For American homeowners, the ideal retirement age is 63, according to a 2024 study. However, retiring before the full retirement age of 67 can significantly reduce your Social Security benefits, creating a potential financial gap that makes affording ongoing housing costs a primary challenge. Strategic financial planning is essential for homeowners who wish to retire at their desired age without being forced to sell their property.

A recent survey by F&G indicates that 70% of workers are considering delaying retirement, a trend driven largely by rising housing expenses. For the 75% of older adults who wish to age in place, according to AARP, proactive steps are necessary to ensure their home remains affordable long after their paycheck stops.

Why is Retiring with a Mortgage a Growing Concern?

The demographic of homebuyers is shifting. The National Association of REALTORS® reports the median age of a repeat buyer is now 58. This means a significant number of homeowners will be carrying a 30-year mortgage well into their 80s. Baby boomers, who hold nearly half of the nation's real estate wealth, are both the largest group of buyers and sellers, highlighting the financial pressures they face.

While Social Security provides a foundation, it is often insufficient for homeowners. An analysis comparing median Social Security benefits with living costs found that these benefits are enough to cover expenses in only 10 states. This is calculated based on claiming at your Full Retirement Age (FRA), which is 67 for those born in 1960 or later. Retiring earlier, say at 63, reduces your monthly benefit, widening the financial gap.

How Much Money Do You Need to Retire and Keep Your Home?

The key is to calculate your specific retirement needs realistically. Financial advisors often reference the 4% rule, a guideline suggesting you can withdraw 4% of your retirement savings annually without depleting your nest egg too quickly.

To use this rule, first estimate your annual retirement expenses. This must include:

  • Mortgage payments (if not paid off)
  • Property taxes
  • Homeowners insurance
  • Utilities and maintenance
  • Healthcare, food, and transportation
  • Discretionary spending (e.g., travel)

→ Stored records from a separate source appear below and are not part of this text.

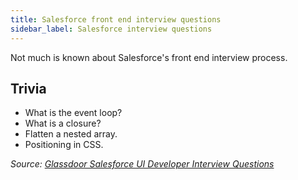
 ```yaml
---
title: Salesforce front end interview questions
sidebar_label: Salesforce interview questions
---
```


Not much is known about Salesforce's front end interview process.

## Trivia

- What is the event loop?
- What is a closure?
- Flatten a nested array.
- Positioning in CSS.

_Source: [Glassdoor Salesforce UI Developer Interview Questions](https://www.glassdoor.sg/Interview/Salesforce-UI-Developer-Interview-Questions-EI_IE11159.0,10_KO11,23.htm)_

For example, if your total annual expenses are $65,000, you would divide this by 4% (0.04).

  • $65,000 / 0.04 = $1,625,000

This calculation suggests you would need a nest egg of approximately $1.625 million to sustain your lifestyle, including homeownership costs, throughout retirement.

What Practical Steps Can You Take Now?

To bridge the gap between your savings and your goals, consider these actionable strategies:

  1. Review Your Mortgage Payoff Timeline: Contact your lender to understand your exact payoff date. If you plan to retire before your mortgage is paid off, factor those monthly payments into your retirement budget. Exploring options to refinance to a shorter-term loan earlier in your career can be beneficial.

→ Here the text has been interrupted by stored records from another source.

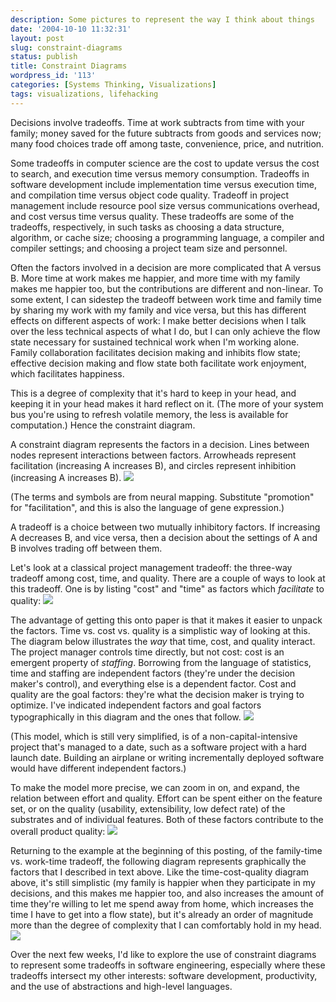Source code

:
 ```yaml
---
description: Some pictures to represent the way I think about things
date: '2004-10-10 11:32:31'
layout: post
slug: constraint-diagrams
status: publish
title: Constraint Diagrams
wordpress_id: '113'
categories: [Systems Thinking, Visualizations]
tags: visualizations, lifehacking
---
```


Decisions involve tradeoffs.  Time at work subtracts from time with your family; money saved for the future subtracts from goods and services now; many food choices trade off among taste, convenience, price, and nutrition.

Some tradeoffs in computer science are the cost to update versus the cost to search, and execution time versus memory consumption.  Tradeoffs in software development include implementation time versus execution time, and compilation time versus object code quality.  Tradeoff in project management include resource pool size versus communications overhead, and cost versus time versus quality.  These tradeoffs are some of the tradeoffs, respectively, in such tasks as choosing a data structure, algorithm, or cache size; choosing a programming language, a compiler and compiler settings; and choosing a project team size and personnel.

Often the factors involved in a decision are more complicated that A versus B.  More time at work makes me happier, and more time with my family makes me happier too, but the contributions are different and non-linear.  To some extent, I can sidestep the tradeoff between work time and family time by sharing my work with my family and vice versa, but this has different effects on different aspects of work: I make better decisions when I talk over the less technical aspects of what I do, but I can only achieve the flow state necessary for sustained technical work when I'm working alone.  Family collaboration facilitates decision making and inhibits flow state; effective decision making and flow state both facilitate work enjoyment, which facilitates happiness.

This is a degree of complexity that it's hard to keep in your head, and keeping it in your head makes it hard reflect on it.  (The more of your system bus you're using to refresh volatile memory, the less is available for computation.)  Hence the constraint diagram.

A constraint diagram represents the factors in a decision.  Lines between nodes represent interactions between factors.  Arrowheads represent facilitation (increasing A increases B), and circles represent inhibition (increasing A increases B).
![](/images/constraints/legend.png)

(The terms and symbols are from neural mapping.  Substitute "promotion" for "facilitation", and this is also the language of gene expression.)

A tradeoff is a choice between two mutually inhibitory factors.  If increasing A decreases B, and vice versa, then a decision about the settings of A and B involves trading off between them.

Let's look at a classical project management tradeoff: the three-way tradeoff among cost, time, and quality.  There are a couple of ways to look at this tradeoff.  One is by listing "cost" and "time" as factors which _facilitate_ to quality:
![](/images/constraints/time-cost-quality.png)

The advantage of getting this onto paper is that it makes it easier to unpack the factors.  Time vs. cost vs. quality is a simplistic way of looking at this.  The diagram below illustrates the _way_ that time, cost, and quality interact.  The project manager controls time directly, but not cost: cost is an emergent property of _staffing_.  Borrowing from the language of statistics, time and staffing are independent factors (they're under the decision maker's control), and everything else is a dependent factor.  Cost and quality are the goal factors:  they're what the decision maker is trying to optimize.  I've indicated independent factors and goal factors typographically in this diagram and the ones that follow.
![](/images/constraints/time-cost-quality-unpacked.png)

(This model, which is still very simplified, is of a non-capital-intensive project that's managed to a date, such as a software project with a hard launch date.  Building an airplane or writing incrementally deployed software would have different independent factors.)

To make the model more precise, we can zoom in on, and expand, the relation between effort and quality.  Effort can be spent either on the feature set, or on the quality (usability, extensibility, low defect rate) of the substrates and of individual features.  Both of these factors contribute to the overall product quality:
![](/images/constraints/quality-unpacked.png)

Returning to the example at the beginning of this posting, of the family-time vs. work-time tradeoff, the following diagram represents graphically the factors that I described in text above. Like the time-cost-quality diagram above, it's still simplistic (my family is happier when they participate in my decisions, and this makes me happier too, and also increases the amount of time they're willing to let me spend away from home, which increases the time I have to get into a flow state), but it's already an order of magnitude more than the degree of complexity that I can comfortably hold in my head.
![](/images/constraints/family-time.png)

Over the next few weeks, I'd like to explore the use of constraint diagrams to represent some tradeoffs in software engineering, especially where these tradeoffs intersect my other interests: software development, productivity, and the use of abstractions and high-level languages.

  2. Plan for a Long Retirement: With life expectancy around 78, plan for a retirement that could last 25-30 years. Use a retirement calculator to model different scenarios, especially the impact of claiming Social Security before your FRA. Retiring at 63 instead of 67 can reduce your monthly benefit by roughly 30%.

  3. Invest to Outpace Inflation: Simply saving is not enough. Based on our experience assessment, you will likely need a portfolio that earns at least 4% annually to keep pace with inflation. Discuss with a financial planner how to maintain a growth-oriented investment strategy that aligns with your retirement timeline.

The most critical step is to begin strategic savings as early as possible. By realistically assessing your future housing costs and creating a diversified financial plan, you can increase your chances of retiring on your own terms and in the home you love.